All this is to say that I am horrified by what is happening to California, that once magical place of orange groves and real movie stars, before all the traffic came and the oranges were imported and the stars became influencers without much influence. I have cousins who still live in the area, colleagues from the LATimes who are in affected areas, friends and relatives who have already evacuated.
But if I pull back a bit I see that this is entirely a man-made problem, one born of the politics of pessimism. Sometimes I think we are divided not between Blue and Red, nor Biden and Trump, but between those who seek to corral nature and those who respect it. The Left seeks to change nature, and instead they have unleashed its fury.
Ever since Al Gore lost the 2000 presidential campaign, he has been pushing — and the Left has embraced — a religion called climate change. Their Green New Deal is, as President-elect Trump often says, a scam. Their windmills are killing whales in the ocean, and many birds, and once they rust, these huge engines cannot be buried in landfills, apparently consigned to become forever blights on our landscape. Their war against fossil fuels has crippled our economy, and more, hurt our national security. And now, their war against nature has charred Pacific Palisades beyond recognition.
There is much talk about a Democratic governor and legislature that mismanaged the water supply and the forest debris and denied home insurance companies the right to raise rates commiserate with risks. There is much talk about incompetence by the LA Mayor who cut the fire department budget by $20 million and the LA Fire Chief who said her first priority is to hire not for merit but for diversity.
But instead of taking this moment of apocalyptic disaster to reflect on their own role in these calamities, the Left is blaming Donald Trump for daring to criticize California officials and mocking James Woods, a rare conservative in Hollywood, for a burned home. And instead of wondering why their attempts to control climate have only made the climate worse, they are lamenting that they have not done enough to curb emissions. In a piece entitled “As Los Angeles Burns,” American Thinker wrote this morning: “They ask forgiveness for their sin of emitting too much carbon dioxide, and promise to repent by only doing their laundry when the sun is shining.”
As I wrote in an earlier piece, without a belief in God, the Left swims between trends — climate change, transgenderism, Critical Race Theory, diversity. Without anchor in a Creator who has given us a beautiful planet, with butterflies and streams and mountains and beaches, they cling to Gods of their own making.

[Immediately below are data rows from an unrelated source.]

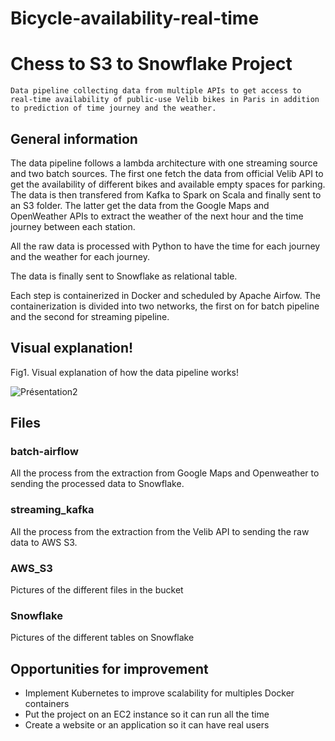 # Bicycle-availability-real-time

# Chess to S3 to Snowflake Project

`Data pipeline collecting data from multiple APIs to get access to real-time availability of public-use Velib bikes in Paris in addition to prediction of time journey and the weather.`


## General information

The data pipeline follows a lambda architecture with one streaming source and two batch sources. The first one fetch the data from official Velib API to get the availability of different bikes and available empty spaces for parking. The data is then transfered from Kafka to Spark on Scala and finally sent to an S3 folder.
The latter get the data from the Google Maps and OpenWeather APIs to extract the weather of the next hour and the time journey between each station.

All the raw data is processed with Python to have the time for each journey and the weather for each journey. 

The data is finally sent to Snowflake as relational table.

Each step is containerized in Docker and scheduled by Apache Airfow. The containerization is divided into two networks, the first on for batch pipeline and the second for streaming pipeline.


## Visual explanation!

Fig1. Visual explanation of how the data pipeline works!

![Présentation2](https://user-images.githubusercontent.com/94069984/191984112-75801482-8f69-44d7-9902-28727e4d7c9b.jpg)




## Files

### batch-airflow

All the process from the extraction from Google Maps and Openweather to sending the processed data to Snowflake.

### streaming_kafka

All the process from the extraction from the Velib API to sending the raw data to AWS S3.

### AWS_S3

Pictures of the different files in the bucket

### Snowflake

Pictures of the different tables on Snowflake

## Opportunities for improvement

* Implement Kubernetes to improve scalability for multiples Docker containers
* Put the project on an EC2 instance so it can run all the time
* Create a website or an application so it can have real users
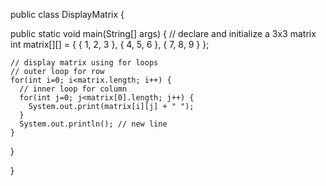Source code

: public class DisplayMatrix
{

  public static void main(String[] args) {
    // declare and initialize a 3x3 matrix
    int matrix[][] = 
      { { 1, 2, 3 }, { 4, 5, 6 }, { 7, 8, 9 } };
    
    // display matrix using for loops
    // outer loop for row
    for(int i=0; i<matrix.length; i++) {
      // inner loop for column
      for(int j=0; j<matrix[0].length; j++) {
        System.out.print(matrix[i][j] + " ");
      }
      System.out.println(); // new line
    }
  }

}
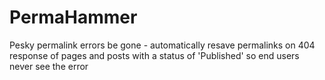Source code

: # PermaHammer
Pesky permalink errors be gone - automatically resave permalinks on 404 response of pages and posts with a status of 'Published' so end users never see the error
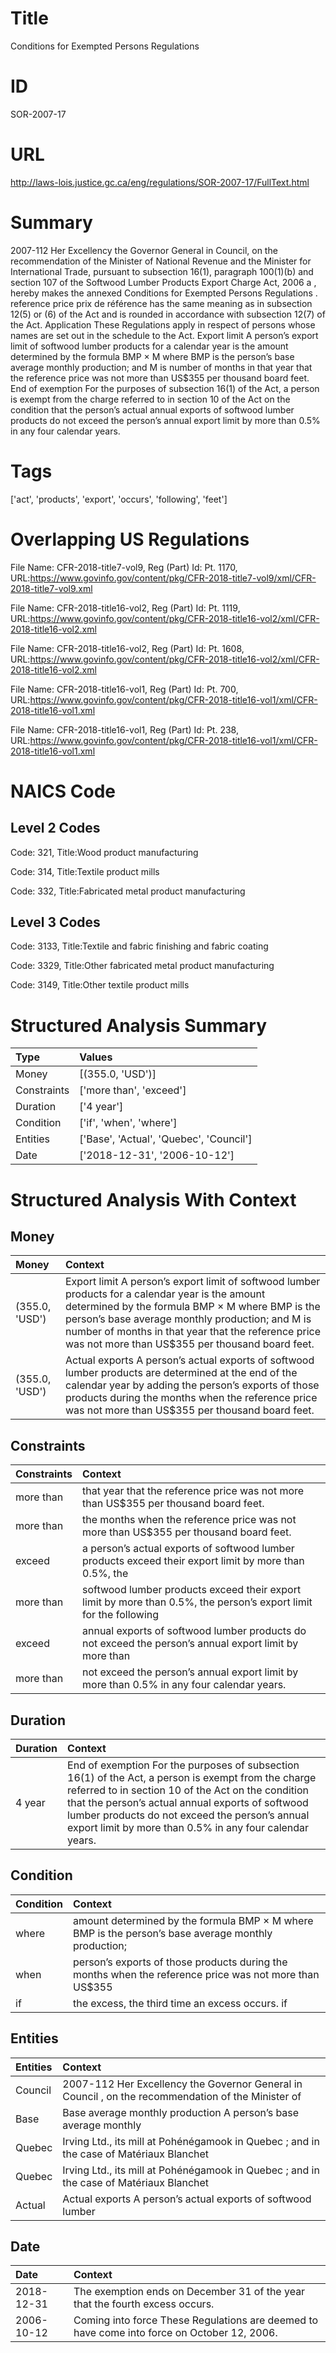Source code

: # Title
Conditions for Exempted Persons Regulations


# ID
SOR-2007-17

# URL
http://laws-lois.justice.gc.ca/eng/regulations/SOR-2007-17/FullText.html


# Summary
2007-112 Her Excellency the Governor General in Council, on the recommendation of the Minister of National Revenue and the Minister for International Trade, pursuant to subsection 16(1), paragraph 100(1)(b) and section 107 of the  Softwood Lumber Products Export Charge Act, 2006 a , hereby makes the annexed  Conditions for Exempted Persons Regulations .
reference price prix de référence  has the same meaning as in subsection 12(5) or (6) of the Act and is rounded in accordance with subsection 12(7) of the Act. Application These Regulations apply in respect of persons whose names are set out in the schedule to the Act. Export limit A person’s export limit of softwood lumber products for a calendar year is the amount determined by the formula BMP × M where BMP is the person’s base average monthly production; and M is number of months in that year that the reference price was not more than US$355 per thousand board feet.
End of exemption For the purposes of subsection 16(1) of the Act, a person is exempt from the charge referred to in section 10 of the Act on the condition that the person’s actual annual exports of softwood lumber products do not exceed the person’s annual export limit by more than 0.5% in any four calendar years.


# Tags
['act', 'products', 'export', 'occurs', 'following', 'feet']


# Overlapping US Regulations
File Name: CFR-2018-title7-vol9, Reg (Part) Id: Pt. 1170, URL:https://www.govinfo.gov/content/pkg/CFR-2018-title7-vol9/xml/CFR-2018-title7-vol9.xml

File Name: CFR-2018-title16-vol2, Reg (Part) Id: Pt. 1119, URL:https://www.govinfo.gov/content/pkg/CFR-2018-title16-vol2/xml/CFR-2018-title16-vol2.xml

File Name: CFR-2018-title16-vol2, Reg (Part) Id: Pt. 1608, URL:https://www.govinfo.gov/content/pkg/CFR-2018-title16-vol2/xml/CFR-2018-title16-vol2.xml

File Name: CFR-2018-title16-vol1, Reg (Part) Id: Pt. 700, URL:https://www.govinfo.gov/content/pkg/CFR-2018-title16-vol1/xml/CFR-2018-title16-vol1.xml

File Name: CFR-2018-title16-vol1, Reg (Part) Id: Pt. 238, URL:https://www.govinfo.gov/content/pkg/CFR-2018-title16-vol1/xml/CFR-2018-title16-vol1.xml




# NAICS Code
## Level 2 Codes
Code: 321, Title:Wood product manufacturing

Code: 314, Title:Textile product mills

Code: 332, Title:Fabricated metal product manufacturing




## Level 3 Codes
Code: 3133, Title:Textile and fabric finishing and fabric coating

Code: 3329, Title:Other fabricated metal product manufacturing

Code: 3149, Title:Other textile product mills







# Structured Analysis Summary
| Type        | Values                                  |
|:------------|:----------------------------------------|
| Money       | [(355.0, 'USD')]                        |
| Constraints | ['more than', 'exceed']                 |
| Duration    | ['4 year']                              |
| Condition   | ['if', 'when', 'where']                 |
| Entities    | ['Base', 'Actual', 'Quebec', 'Council'] |
| Date        | ['2018-12-31', '2006-10-12']            |


# Structured Analysis With Context
 


## Money
| Money          | Context                                                                                                                                                                                                                                                                                                           |
|:---------------|:------------------------------------------------------------------------------------------------------------------------------------------------------------------------------------------------------------------------------------------------------------------------------------------------------------------|
| (355.0, 'USD') | Export limit A person’s export limit of softwood lumber products for a calendar year is the amount determined by the formula BMP × M where BMP is the person’s base average monthly production; and M is number of months in that year that the reference price was not more than US$355 per thousand board feet. |
| (355.0, 'USD') | Actual exports A person’s actual exports of softwood lumber products are determined at the end of the calendar year by adding the person’s exports of those products during the months when the reference price was not more than US$355 per thousand board feet.                                                 |


## Constraints
| Constraints   | Context                                                                                                           |
|:--------------|:------------------------------------------------------------------------------------------------------------------|
| more than     | that year that the reference price was not more than  US$355 per thousand board feet.                             |
| more than     | the months when the reference price was not more than  US$355 per thousand board feet.                            |
| exceed        | a person’s actual exports of softwood lumber products exceed their export limit by more than 0.5%, the            |
| more than     | softwood lumber products exceed their export limit by more than 0.5%, the person’s export limit for the following |
| exceed        | annual exports of softwood lumber products do not exceed the person’s annual export limit by more than            |
| more than     | not exceed the person’s annual export limit by more than  0.5% in any four calendar years.                        |


## Duration
| Duration   | Context                                                                                                                                                                                                                                                                                                                     |
|:-----------|:----------------------------------------------------------------------------------------------------------------------------------------------------------------------------------------------------------------------------------------------------------------------------------------------------------------------------|
| 4 year     | End of exemption For the purposes of subsection 16(1) of the Act, a person is exempt from the charge referred to in section 10 of the Act on the condition that the person’s actual annual exports of softwood lumber products do not exceed the person’s annual export limit by more than 0.5% in any four calendar years. |


## Condition
| Condition   | Context                                                                                                |
|:------------|:-------------------------------------------------------------------------------------------------------|
| where       | amount determined by the formula BMP × M where BMP is the person’s base average monthly production;    |
| when        | person’s exports of those products during the months when the reference price was not more than US$355 |
| if          | the excess, the third time an excess occurs. if                                                        |


## Entities
| Entities   | Context                                                                                             |
|:-----------|:----------------------------------------------------------------------------------------------------|
| Council    | 2007-112 Her Excellency the Governor General in  Council , on the recommendation of the Minister of |
| Base       | Base average monthly production A person’s base average monthly                                     |
| Quebec     | Irving Ltd., its mill at Pohénégamook in  Quebec ; and in the case of Matériaux Blanchet            |
| Quebec     | Irving Ltd., its mill at Pohénégamook in  Quebec ; and in the case of Matériaux Blanchet            |
| Actual     | Actual exports A person’s actual exports of softwood lumber                                         |


## Date
| Date       | Context                                                                                     |
|:-----------|:--------------------------------------------------------------------------------------------|
| 2018-12-31 | The exemption ends on December 31 of the year that the fourth excess occurs.                |
| 2006-10-12 | Coming into force These Regulations are deemed to have come into force on October 12, 2006. |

I do not know how we can convince them to prune their forests or import water. I hope a second-term President Trump has some clever negotiating tricks up his sleeve.
But I know one thing. At our own peril do we let the USA become California. LA is a lesson that we must reclaim this issue from the radicals. Credible scientists have questioned the specter of extreme climate change, arguing that change over time is normal. It is time, long past, to take advantage of our natural riches without shame.
Or, as Trump put its, “Drill, Baby, Drill.”